## Task item
Pictures aside, repeat all the entries below exactly as they appear.

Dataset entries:

-.-.-

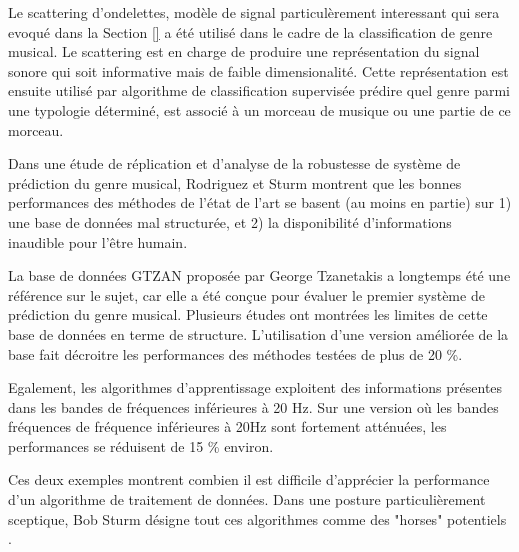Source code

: Le scattering d'ondelettes, modèle de signal particulèrement interessant qui sera evoqué dans la Section \ref{} a été utilisé dans le cadre de la classification de genre musical. Le scattering est en charge de produire une représentation du signal sonore qui soit informative mais de faible dimensionalité. Cette représentation est ensuite utilisé par algorithme de classification supervisée prédire quel genre parmi une typologie déterminé, est associé à un morceau de musique ou une partie de ce morceau.

Dans une étude de réplication et d'analyse de la robustesse de système de prédiction du genre musical\cite{rodriguez2016analysing}, Rodriguez et Sturm montrent que les bonnes performances des méthodes de l'état de l'art se basent (au moins en partie) sur 1) une base de données mal structurée, et 2) la disponibilité d'informations inaudible pour l'être humain.

La base de données GTZAN proposée par George Tzanetakis a longtemps été une référence sur le sujet, car elle a été conçue pour évaluer le premier système de prédiction du genre musical\cite{tzanetakis2002musical}. Plusieurs études ont montrées les limites de cette base de données en terme de structure. L'utilisation d'une version améliorée de la base fait décroitre les performances des méthodes testées de plus de 20 \%.

Egalement, les algorithmes d'apprentissage exploitent des informations présentes dans les bandes de fréquences inférieures à 20 Hz. Sur une version où les bandes fréquences de fréquence inférieures à 20Hz sont fortement atténuées, les performances se réduisent de 15 \% environ.

Ces deux exemples montrent combien il est difficile d'apprécier la performance d'un algorithme de traitement de données. Dans une posture particulièrement sceptique, Bob Sturm désigne tout ces algorithmes comme des "horses" potentiels .

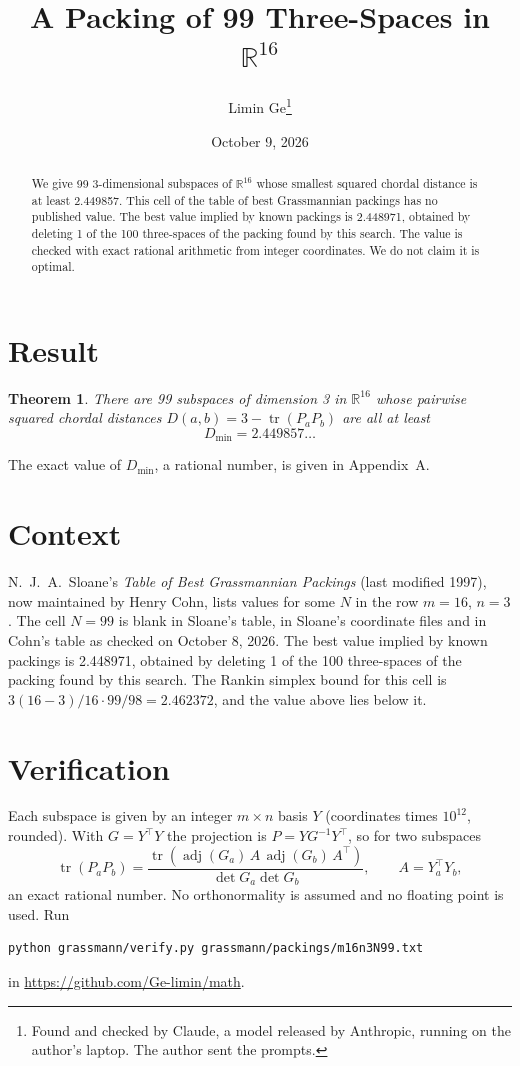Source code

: \documentclass[11pt,a4paper]{article}
\title{A Packing of 99 Three-Spaces in $\mathbb{R}^{16}$}
\author{Limin Ge\thanks{Found and checked by Claude, a model released by Anthropic, running on the author's laptop. The author sent the prompts.}}
\date{October 9, 2026}
\newtheorem*{theorem}{Theorem}
\begin{document}
\maketitle
\begin{abstract}
We give 99 3-dimensional subspaces of $\mathbb{R}^{16}$ whose smallest squared chordal distance is at least 2.449857. This cell of the table of best Grassmannian packings has no published value. The best value implied by known packings is 2.448971, obtained by deleting 1 of the 100 three-spaces of the packing found by this search. The value is checked with exact rational arithmetic from integer coordinates. We do not claim it is optimal.
\end{abstract}

\section{Result}
\begin{theorem}
There are 99 subspaces of dimension 3 in $\mathbb{R}^{16}$ whose pairwise squared chordal distances $D(a,b) = 3 - \operatorname{tr}(P_aP_b)$ are all at least
\[ D_{\min} = 2.449857\ldots \]
\end{theorem}
The exact value of $D_{\min}$, a rational number, is given in Appendix~A.


\section{Context}
N.~J.~A.~Sloane's \emph{Table of Best Grassmannian Packings} (last modified 1997), now maintained by Henry Cohn, lists values for some $N$ in the row $m=16$, $n=3$. The cell $N=99$ is blank in Sloane's table, in Sloane's coordinate files and in Cohn's table as checked on October 8, 2026. The best value implied by known packings is 2.448971, obtained by deleting 1 of the 100 three-spaces of the packing found by this search. The Rankin simplex bound for this cell is $3(16-3)/16\cdot 99/98 = 2.462372$, and the value above lies below it.


\section{Verification}
Each subspace is given by an integer $m\times n$ basis $Y$ (coordinates times $10^{12}$, rounded). With $G=Y^\top Y$ the projection is $P=YG^{-1}Y^\top$, so for two subspaces
\[ \operatorname{tr}(P_aP_b)=\frac{\operatorname{tr}(\operatorname{adj}(G_a)\,A\,\operatorname{adj}(G_b)\,A^\top)}{\det G_a\det G_b},\qquad A=Y_a^\top Y_b, \]
an exact rational number. No orthonormality is assumed and no floating point is used. Run
\begin{verbatim}
python grassmann/verify.py grassmann/packings/m16n3N99.txt
\end{verbatim}
in \url{https://github.com/Ge-limin/math}.
\end{document}

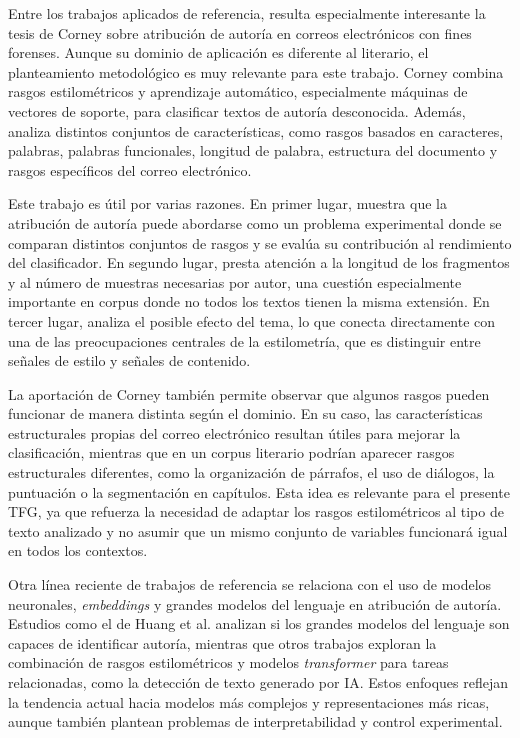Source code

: \documentclass[IB]{TFUOC}%
\begin{document}
Entre los trabajos aplicados de referencia, resulta especialmente interesante la tesis de Corney sobre atribución de autoría en correos electrónicos con fines forenses\cite{corney2003analysing}. Aunque su dominio de aplicación es diferente al literario, el planteamiento metodológico es muy relevante para este trabajo. Corney combina rasgos estilométricos y aprendizaje automático, especialmente máquinas de vectores de soporte, para clasificar textos de autoría desconocida. Además, analiza distintos conjuntos de características, como rasgos basados en caracteres, palabras, palabras funcionales, longitud de palabra, estructura del documento y rasgos específicos del correo electrónico.

Este trabajo es útil por varias razones. En primer lugar, muestra que la atribución de autoría puede abordarse como un problema experimental donde se comparan distintos conjuntos de rasgos y se evalúa su contribución al rendimiento del clasificador. En segundo lugar, presta atención a la longitud de los fragmentos y al número de muestras necesarias por autor, una cuestión especialmente importante en corpus donde no todos los textos tienen la misma extensión. En tercer lugar, analiza el posible efecto del tema, lo que conecta directamente con una de las preocupaciones centrales de la estilometría, que es distinguir entre señales de estilo y señales de contenido.

La aportación de Corney también permite observar que algunos rasgos pueden funcionar de manera distinta según el dominio. En su caso, las características estructurales propias del correo electrónico resultan útiles para mejorar la clasificación, mientras que en un corpus literario podrían aparecer rasgos estructurales diferentes, como la organización de párrafos, el uso de diálogos, la puntuación o la segmentación en capítulos. Esta idea es relevante para el presente TFG, ya que refuerza la necesidad de adaptar los rasgos estilométricos al tipo de texto analizado y no asumir que un mismo conjunto de variables funcionará igual en todos los contextos.

Otra línea reciente de trabajos de referencia se relaciona con el uso de modelos neuronales, \textit{embeddings} y grandes modelos del lenguaje en atribución de autoría. Estudios como el de Huang et al.\cite{huang2024can} analizan si los grandes modelos del lenguaje son capaces de identificar autoría, mientras que otros trabajos exploran la combinación de rasgos estilométricos y modelos \textit{transformer} para tareas relacionadas, como la detección de texto generado por IA\cite{mikros2023ai}. Estos enfoques reflejan la tendencia actual hacia modelos más complejos y representaciones más ricas, aunque también plantean problemas de interpretabilidad y control experimental.
\end{document}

-.-.-

## Solution to the exercise
Source code

: Le scattering d'ondelettes, modèle de signal particulèrement interessant qui sera evoqué dans la Section \ref{} a été utilisé dans le cadre de la classification de genre musical. Le scattering est en charge de produire une représentation du signal sonore qui soit informative mais de faible dimensionalité. Cette représentation est ensuite utilisé par algorithme de classification supervisée prédire quel genre parmi une typologie déterminé, est associé à un morceau de musique ou une partie de ce morceau.

Dans une étude de réplication et d'analyse de la robustesse de système de prédiction du genre musical\cite{rodriguez2016analysing}, Rodriguez et Sturm montrent que les bonnes performances des méthodes de l'état de l'art se basent (au moins en partie) sur 1) une base de données mal structurée, et 2) la disponibilité d'informations inaudible pour l'être humain.

La base de données GTZAN proposée par George Tzanetakis a longtemps été une référence sur le sujet, car elle a été conçue pour évaluer le premier système de prédiction du genre musical\cite{tzanetakis2002musical}. Plusieurs études ont montrées les limites de cette base de données en terme de structure. L'utilisation d'une version améliorée de la base fait décroitre les performances des méthodes testées de plus de 20 \%.

Egalement, les algorithmes d'apprentissage exploitent des informations présentes dans les bandes de fréquences inférieures à 20 Hz. Sur une version où les bandes fréquences de fréquence inférieures à 20Hz sont fortement atténuées, les performances se réduisent de 15 \% environ.

Ces deux exemples montrent combien il est difficile d'apprécier la performance d'un algorithme de traitement de données. Dans une posture particulièrement sceptique, Bob Sturm désigne tout ces algorithmes comme des "horses" potentiels .

Source code

: \documentclass[11pt,a4paper]{article}
\title{A Packing of 99 Three-Spaces in $\mathbb{R}^{16}$}
\author{Limin Ge\thanks{Found and checked by Claude, a model released by Anthropic, running on the author's laptop. The author sent the prompts.}}
\date{October 9, 2026}
\newtheorem*{theorem}{Theorem}
\begin{document}
\maketitle
\begin{abstract}
We give 99 3-dimensional subspaces of $\mathbb{R}^{16}$ whose smallest squared chordal distance is at least 2.449857. This cell of the table of best Grassmannian packings has no published value. The best value implied by known packings is 2.448971, obtained by deleting 1 of the 100 three-spaces of the packing found by this search. The value is checked with exact rational arithmetic from integer coordinates. We do not claim it is optimal.
\end{abstract}

\section{Result}
\begin{theorem}
There are 99 subspaces of dimension 3 in $\mathbb{R}^{16}$ whose pairwise squared chordal distances $D(a,b) = 3 - \operatorname{tr}(P_aP_b)$ are all at least
\[ D_{\min} = 2.449857\ldots \]
\end{theorem}
The exact value of $D_{\min}$, a rational number, is given in Appendix~A.


\section{Context}
N.~J.~A.~Sloane's \emph{Table of Best Grassmannian Packings} (last modified 1997), now maintained by Henry Cohn, lists values for some $N$ in the row $m=16$, $n=3$. The cell $N=99$ is blank in Sloane's table, in Sloane's coordinate files and in Cohn's table as checked on October 8, 2026. The best value implied by known packings is 2.448971, obtained by deleting 1 of the 100 three-spaces of the packing found by this search. The Rankin simplex bound for this cell is $3(16-3)/16\cdot 99/98 = 2.462372$, and the value above lies below it.


\section{Verification}
Each subspace is given by an integer $m\times n$ basis $Y$ (coordinates times $10^{12}$, rounded). With $G=Y^\top Y$ the projection is $P=YG^{-1}Y^\top$, so for two subspaces
\[ \operatorname{tr}(P_aP_b)=\frac{\operatorname{tr}(\operatorname{adj}(G_a)\,A\,\operatorname{adj}(G_b)\,A^\top)}{\det G_a\det G_b},\qquad A=Y_a^\top Y_b, \]
an exact rational number. No orthonormality is assumed and no floating point is used. Run
\begin{verbatim}
python grassmann/verify.py grassmann/packings/m16n3N99.txt
\end{verbatim}
in \url{https://github.com/Ge-limin/math}.
\end{document}

Source code

: \documentclass[IB]{TFUOC}%
\begin{document}
Entre los trabajos aplicados de referencia, resulta especialmente interesante la tesis de Corney sobre atribución de autoría en correos electrónicos con fines forenses\cite{corney2003analysing}. Aunque su dominio de aplicación es diferente al literario, el planteamiento metodológico es muy relevante para este trabajo. Corney combina rasgos estilométricos y aprendizaje automático, especialmente máquinas de vectores de soporte, para clasificar textos de autoría desconocida. Además, analiza distintos conjuntos de características, como rasgos basados en caracteres, palabras, palabras funcionales, longitud de palabra, estructura del documento y rasgos específicos del correo electrónico.

Este trabajo es útil por varias razones. En primer lugar, muestra que la atribución de autoría puede abordarse como un problema experimental donde se comparan distintos conjuntos de rasgos y se evalúa su contribución al rendimiento del clasificador. En segundo lugar, presta atención a la longitud de los fragmentos y al número de muestras necesarias por autor, una cuestión especialmente importante en corpus donde no todos los textos tienen la misma extensión. En tercer lugar, analiza el posible efecto del tema, lo que conecta directamente con una de las preocupaciones centrales de la estilometría, que es distinguir entre señales de estilo y señales de contenido.

La aportación de Corney también permite observar que algunos rasgos pueden funcionar de manera distinta según el dominio. En su caso, las características estructurales propias del correo electrónico resultan útiles para mejorar la clasificación, mientras que en un corpus literario podrían aparecer rasgos estructurales diferentes, como la organización de párrafos, el uso de diálogos, la puntuación o la segmentación en capítulos. Esta idea es relevante para el presente TFG, ya que refuerza la necesidad de adaptar los rasgos estilométricos al tipo de texto analizado y no asumir que un mismo conjunto de variables funcionará igual en todos los contextos.

Otra línea reciente de trabajos de referencia se relaciona con el uso de modelos neuronales, \textit{embeddings} y grandes modelos del lenguaje en atribución de autoría. Estudios como el de Huang et al.\cite{huang2024can} analizan si los grandes modelos del lenguaje son capaces de identificar autoría, mientras que otros trabajos exploran la combinación de rasgos estilométricos y modelos \textit{transformer} para tareas relacionadas, como la detección de texto generado por IA\cite{mikros2023ai}. Estos enfoques reflejan la tendencia actual hacia modelos más complejos y representaciones más ricas, aunque también plantean problemas de interpretabilidad y control experimental.
\end{document}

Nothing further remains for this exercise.